Companies that correct problems by December 31, 2010 may permit their employees to avoid (i) an acceleration of income recognition, (ii) a 20% federal tax, and (iii) additional penalties. Corrections under Notice 2010-6 after December 31, 2010 will not generally permit employees to avoid Section 409A penalties. It is important to note that Section 409A penalties may be assessed even if no payments have yet been made with respect to noncompliant nonqualified deferred compensation plans.

BACKGROUND

Notice 2010-6 provides an opportunity for companies to review their nonqualified deferred compensation plans for documentary failures under Section 409A and to voluntarily correct such failures.
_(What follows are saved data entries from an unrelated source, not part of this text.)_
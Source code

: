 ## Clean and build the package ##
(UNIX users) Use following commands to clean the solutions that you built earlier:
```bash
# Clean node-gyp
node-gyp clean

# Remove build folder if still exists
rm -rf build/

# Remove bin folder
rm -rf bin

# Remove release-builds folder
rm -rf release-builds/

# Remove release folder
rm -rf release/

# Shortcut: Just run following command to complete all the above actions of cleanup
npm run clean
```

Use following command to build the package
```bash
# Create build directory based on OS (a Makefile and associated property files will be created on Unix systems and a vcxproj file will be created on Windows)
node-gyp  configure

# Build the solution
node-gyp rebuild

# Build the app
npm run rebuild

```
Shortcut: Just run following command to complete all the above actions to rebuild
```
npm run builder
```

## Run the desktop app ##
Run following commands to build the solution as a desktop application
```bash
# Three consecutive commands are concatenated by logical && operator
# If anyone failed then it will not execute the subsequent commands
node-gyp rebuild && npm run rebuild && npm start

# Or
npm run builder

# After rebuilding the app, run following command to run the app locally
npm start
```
Companies that do so during 2010 can permit employees to avoid current income inclusion and additional taxes under Section 409A.

ELIGIBILITY FOR CORRECTION

Many documentary failures may be corrected under the Notice, including:

  • Plan terms (such as “separation from service,” “change in control event,” and “disability”) that do not meet the definitional requirements of Section 409A;
  • Payment periods of longer than 90 days following a permissible payment event;
  • Payment periods following a permissible payment event that are dependent upon the employee completing certain employment-related actions (such as executing a noncompetition agreement or a release of claims);
  • Impermissible payment events (such as an initial public offering that does not constitute a change in control event under Section 409A);
  • Alternative payment schedules that depend on which type of permissible payment event occurs;
  • Company or employee discretion regarding payment schedules following a permissible payment event (including subsequent deferral elections);
  • Impermissible company discretion to accelerate payment events;
  • Impermissible reimbursement of in-kind benefit provisions; and
  • Failure to provide for the required six-month delay for payments to specified employees.
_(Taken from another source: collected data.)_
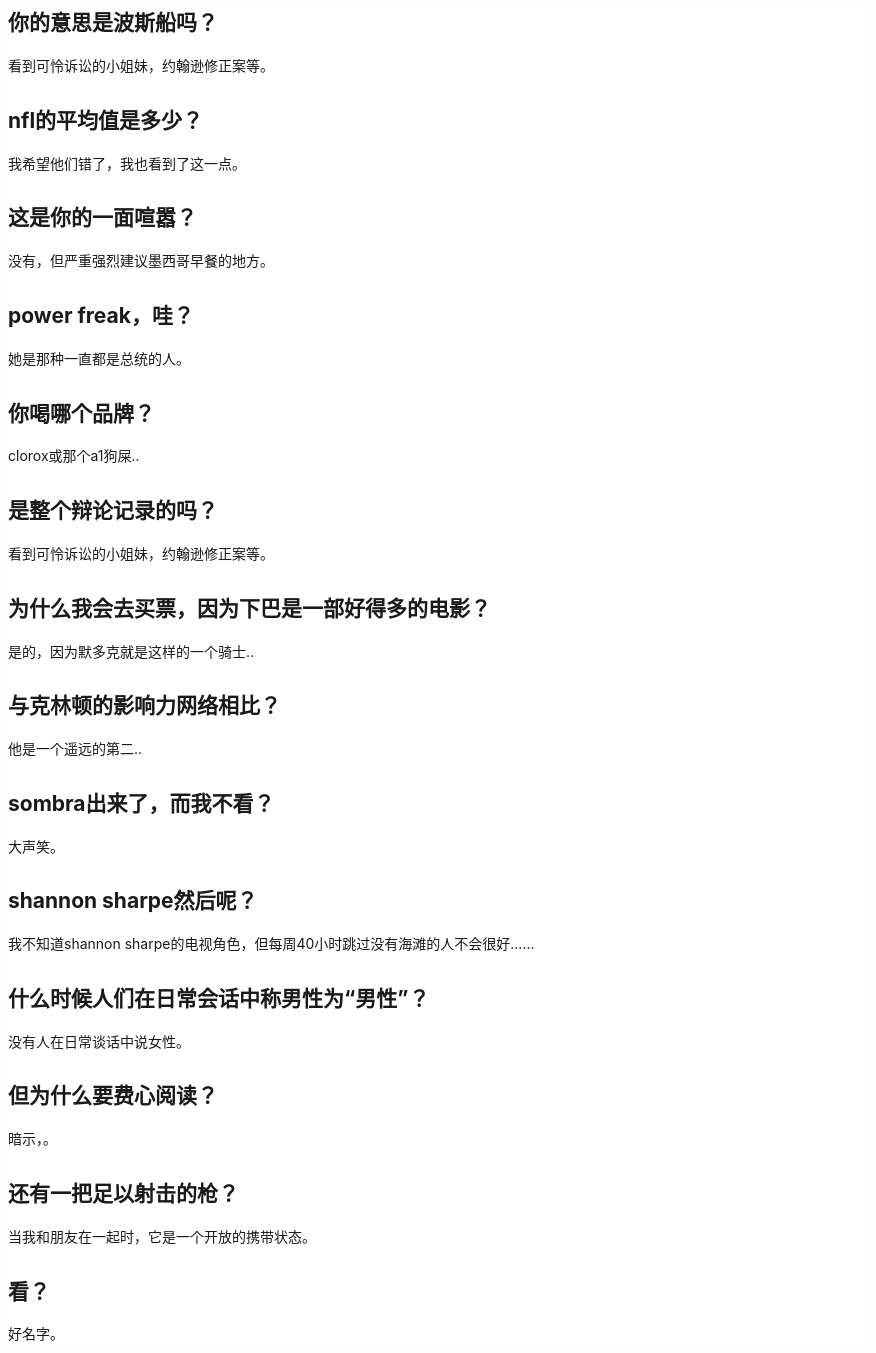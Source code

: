 ## 你的意思是波斯船吗？
看到可怜诉讼的小姐妹，约翰逊修正案等。

##  nfl的平均值是多少？
我希望他们错了，我也看到了这一点。

## 这是你的一面喧嚣？
没有，但严重强烈建议墨西哥早餐的地方。

##  power freak，哇？
她是那种一直都是总统的人。

## 你喝哪个品牌？
clorox或那个a1狗屎..

## 是整个辩论记录的吗？
看到可怜诉讼的小姐妹，约翰逊修正案等。

## 为什么我会去买票，因为下巴是一部好得多的电影？
是的，因为默多克就是这样的一个骑士..

## 与克林顿的影响力网络相比？
他是一个遥远的第二..

##  sombra出来了，而我不看？
大声笑。

##  shannon sharpe然后呢？
我不知道shannon sharpe的电视角色，但每周40小时跳过没有海滩的人不会很好......

## 什么时候人们在日常会话中称男性为“男性”？
没有人在日常谈话中说女性。

## 但为什么要费心阅读？
暗示，。

## 还有一把足以射击的枪？
当我和朋友在一起时，它是一个开放的携带状态。

## 看？
好名字。
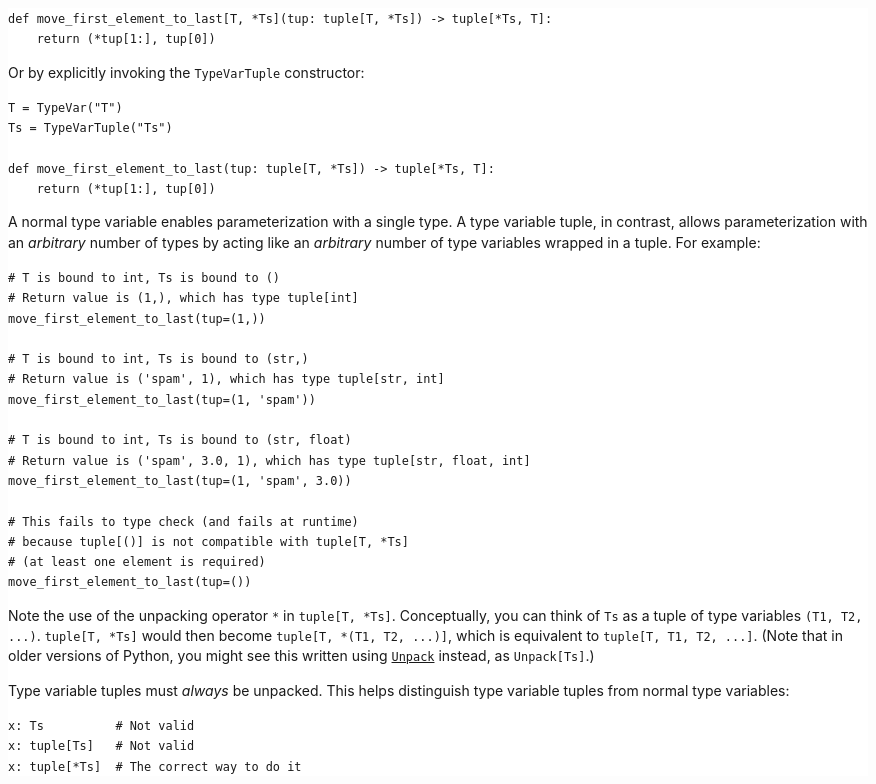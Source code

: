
 ```
def move_first_element_to_last[T, *Ts](tup: tuple[T, *Ts]) -> tuple[*Ts, T]:
    return (*tup[1:], tup[0])

```

Or by explicitly invoking the `TypeVarTuple` constructor:

```
T = TypeVar("T")
Ts = TypeVarTuple("Ts")

def move_first_element_to_last(tup: tuple[T, *Ts]) -> tuple[*Ts, T]:
    return (*tup[1:], tup[0])

```

A normal type variable enables parameterization with a single type. A type variable tuple, in contrast, allows parameterization with an _arbitrary_ number of types by acting like an _arbitrary_ number of type variables wrapped in a tuple. For example:

```
# T is bound to int, Ts is bound to ()
# Return value is (1,), which has type tuple[int]
move_first_element_to_last(tup=(1,))

# T is bound to int, Ts is bound to (str,)
# Return value is ('spam', 1), which has type tuple[str, int]
move_first_element_to_last(tup=(1, 'spam'))

# T is bound to int, Ts is bound to (str, float)
# Return value is ('spam', 3.0, 1), which has type tuple[str, float, int]
move_first_element_to_last(tup=(1, 'spam', 3.0))

# This fails to type check (and fails at runtime)
# because tuple[()] is not compatible with tuple[T, *Ts]
# (at least one element is required)
move_first_element_to_last(tup=())

```

Note the use of the unpacking operator `*` in `tuple[T, *Ts]`. Conceptually, you can think of `Ts` as a tuple of type variables `(T1, T2, ...)`. `tuple[T, *Ts]` would then become `tuple[T, *(T1, T2, ...)]`, which is equivalent to `tuple[T, T1, T2, ...]`. (Note that in older versions of Python, you might see this written using [`Unpack`](https://docs.python.org/dev/library/typing.html#typing.Unpack "typing.Unpack") instead, as `Unpack[Ts]`.)

Type variable tuples must _always_ be unpacked. This helps distinguish type variable tuples from normal type variables:

```
x: Ts          # Not valid
x: tuple[Ts]   # Not valid
x: tuple[*Ts]  # The correct way to do it

```
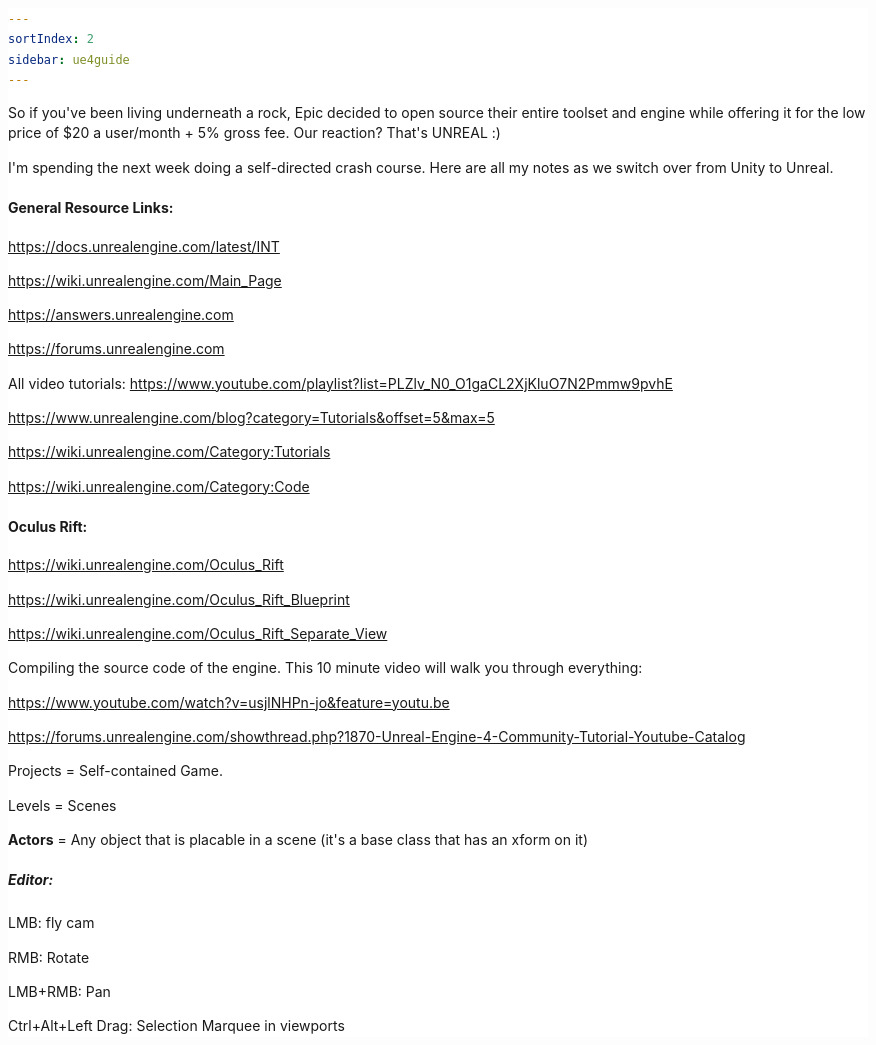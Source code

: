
 ```yaml
---
sortIndex: 2
sidebar: ue4guide
---
```


So if you've been living underneath a rock, Epic decided to open source their entire toolset and engine while offering it for the low price of $20 a user/month + 5% gross fee. Our reaction? That's UNREAL :)

I'm spending the next week doing a self-directed crash course. Here are all my notes as we switch over from Unity to Unreal.

#### General Resource Links:

<https://docs.unrealengine.com/latest/INT>

<https://wiki.unrealengine.com/Main_Page>

<https://answers.unrealengine.com>

<https://forums.unrealengine.com>

All video tutorials: <https://www.youtube.com/playlist?list=PLZlv_N0_O1gaCL2XjKluO7N2Pmmw9pvhE>

<https://www.unrealengine.com/blog?category=Tutorials&offset=5&max=5>

<https://wiki.unrealengine.com/Category:Tutorials>

<https://wiki.unrealengine.com/Category:Code>

#### Oculus Rift:

<https://wiki.unrealengine.com/Oculus_Rift>

<https://wiki.unrealengine.com/Oculus_Rift_Blueprint>

<https://wiki.unrealengine.com/Oculus_Rift_Separate_View>

Compiling the source code of the engine. This 10 minute video will walk you through everything:

<https://www.youtube.com/watch?v=usjlNHPn-jo&feature=youtu.be>

<https://forums.unrealengine.com/showthread.php?1870-Unreal-Engine-4-Community-Tutorial-Youtube-Catalog>

Projects = Self-contained Game.

Levels = Scenes

**Actors** = Any object that is placable in a scene (it's a base class that has an xform on it)

##### Editor:

LMB: fly cam

RMB: Rotate

LMB+RMB: Pan

Ctrl+Alt+Left Drag: Selection Marquee in viewports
Note that relief under Notice 2010-6 is generally not available with respect to stock rights (stock options and stock appreciation rights).
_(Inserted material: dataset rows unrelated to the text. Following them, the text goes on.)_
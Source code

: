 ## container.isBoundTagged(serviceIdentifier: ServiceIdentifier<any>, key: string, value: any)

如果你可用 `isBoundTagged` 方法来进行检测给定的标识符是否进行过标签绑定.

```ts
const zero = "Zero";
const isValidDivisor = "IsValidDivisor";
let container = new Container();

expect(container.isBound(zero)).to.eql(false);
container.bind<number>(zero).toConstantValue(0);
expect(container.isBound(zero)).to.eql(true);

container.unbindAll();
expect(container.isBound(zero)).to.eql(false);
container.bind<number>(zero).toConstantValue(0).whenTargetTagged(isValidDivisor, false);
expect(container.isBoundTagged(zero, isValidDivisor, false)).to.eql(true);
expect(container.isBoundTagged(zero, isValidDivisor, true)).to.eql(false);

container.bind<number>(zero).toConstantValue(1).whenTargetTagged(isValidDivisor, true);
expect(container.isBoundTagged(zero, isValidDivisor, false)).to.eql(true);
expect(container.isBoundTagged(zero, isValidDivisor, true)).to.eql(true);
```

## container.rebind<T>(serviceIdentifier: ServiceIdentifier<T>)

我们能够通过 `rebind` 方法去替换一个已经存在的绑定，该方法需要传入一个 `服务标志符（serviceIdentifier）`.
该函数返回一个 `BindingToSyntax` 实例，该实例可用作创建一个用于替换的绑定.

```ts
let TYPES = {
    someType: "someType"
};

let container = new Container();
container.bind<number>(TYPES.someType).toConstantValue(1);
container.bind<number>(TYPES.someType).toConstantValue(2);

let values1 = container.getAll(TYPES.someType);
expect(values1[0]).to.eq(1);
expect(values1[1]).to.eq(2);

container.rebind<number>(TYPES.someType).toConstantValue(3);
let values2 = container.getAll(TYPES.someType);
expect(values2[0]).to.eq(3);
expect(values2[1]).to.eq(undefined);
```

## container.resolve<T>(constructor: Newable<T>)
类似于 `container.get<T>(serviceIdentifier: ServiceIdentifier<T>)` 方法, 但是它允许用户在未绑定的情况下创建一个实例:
Notice 2010-6 imposes certain other general requirements that need to be satisfied to take advantage of the correction program, most notably the requirement that the IRS (and the affected employees) be notified of the correction, even if the correction requires no inclusion of income.

For California income tax purposes, the California Franchise Tax Board generally follows the approach presented under Notice 2010-6. However, California companies are not required to attach additional statements to their California income tax returns.

RELIEF

If a company corrects any noncompliant nonqualified deferred compensation plan(s) for documentary violations of Section 409A prior to December 31, 2010, and such corrections do not impact the operation of the plan(s) for one year following the corrections, then all taxes and penalties under Section 409A may be avoided; provided that any payments made before December 31, 2010 would have been made before December 31, 2010 under the plan(s) as amended, and any payments made after December 31, 2010 would have been made after December 31, 2010 under the plan(s) as amended.

CONCLUSION

The Internal Revenue Service has provided a valuable opportunity for companies to avoid or reduce paying additional taxes under Section 409A for correcting noncompliant nonqualified plans and arrangements. Companies should consider making such corrections by December 31, 2010.